This project contains the 6DOF dynamics and controls simulation for a thrust vector controlled model rocket that I am planning on building. The repo houses a Simulink file which houses the dynamics and controls loop and a Matlab script which storesthe mass properties and interacts with the Simulink model to conduct Monte-Carlo runs. In addition, the repo contains some images from the Monte-Carlo runs as well as a pdf of the dynamics and controls derivation.
Newton's Second Law was used for traslational dynamics, Euler's equations were used for rotational dynamics, and quaternions were used to describe the rocket's attitude. The controller attempts to keep the rocket in an upright position.
The simulation is also meant to model a number of nonideal effects. Firstly, when screwing in a TVC mount into the airframe of the rocket, there will likely be some misalignment such that the mount isn't perfectly concentric with the airframe. Secondly, the servos that will drive the TVC mount do not point instintaneously, so a delay is modeled. Thirdly, the servos will only have a finite range of motion due to the way they would be mounted, so saturation limits are put into place on their pointing.
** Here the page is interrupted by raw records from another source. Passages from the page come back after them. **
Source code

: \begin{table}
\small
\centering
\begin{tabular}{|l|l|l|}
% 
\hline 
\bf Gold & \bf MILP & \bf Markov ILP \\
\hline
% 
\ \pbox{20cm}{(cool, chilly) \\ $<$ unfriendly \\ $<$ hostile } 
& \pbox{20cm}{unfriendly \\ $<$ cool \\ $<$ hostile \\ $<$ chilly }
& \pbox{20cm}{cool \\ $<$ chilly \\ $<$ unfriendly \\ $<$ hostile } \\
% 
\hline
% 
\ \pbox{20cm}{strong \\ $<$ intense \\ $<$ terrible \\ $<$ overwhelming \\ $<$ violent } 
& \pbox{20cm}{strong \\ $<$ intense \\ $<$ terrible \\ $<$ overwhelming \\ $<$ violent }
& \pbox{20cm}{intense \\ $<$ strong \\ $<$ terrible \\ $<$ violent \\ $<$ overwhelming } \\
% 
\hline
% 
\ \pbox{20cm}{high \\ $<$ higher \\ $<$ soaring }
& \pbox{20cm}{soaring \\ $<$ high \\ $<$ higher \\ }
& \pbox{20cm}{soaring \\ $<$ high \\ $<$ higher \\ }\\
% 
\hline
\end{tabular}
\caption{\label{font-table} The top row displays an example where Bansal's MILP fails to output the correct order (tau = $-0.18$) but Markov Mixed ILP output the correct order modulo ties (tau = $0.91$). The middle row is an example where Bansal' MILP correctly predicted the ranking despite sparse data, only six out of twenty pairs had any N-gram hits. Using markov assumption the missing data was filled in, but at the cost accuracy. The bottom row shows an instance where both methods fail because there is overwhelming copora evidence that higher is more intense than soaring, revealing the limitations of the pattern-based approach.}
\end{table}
Fourthly, the "static" position of the servos will result in a the motor not pointing perfectly concentric with the airframe, so this small offset is also modeled. Lastly, the sensor are not perfect, so gaussian noise is added into the truth readings.
In this simulation, the thrust curve fed into the simulation is that of an Estes F15 motor, which is the one I was planning on using.
The controller attempts to keep the vehicle upright and makes no attempt to control the position. The sensor that I will use use (Adafruit BNO055) outputs orientation as a quaternion, so it is convenient to use a PID controller that operates on the vector part of the quaternion to produce a desired vehicle torque. Then based on the current thrust that the motor provides as well as the knowledge of the TVC mount to COM distance, the TVC servo deflections are calculated to apply the desired torque on the vehicle. However, black powder motors have quite a bit of variability from batch to batch, so it would not be wise to determine the thrust that the motor provides from the provided thrust curve. Instead, based on the acceleration read by the IMU and knowledge of the vehicle mass, the thrust can be calculated. This entire process of attitude control requires knowledge of the distance from the TVC mount to the COM and the vehicle mass. Due to measurement error, the truth value and the measured value will be off by a little bit. These differences are then parameterized and varied in each Monte-Carlo run along with the other nonideal effects considered in the previous section.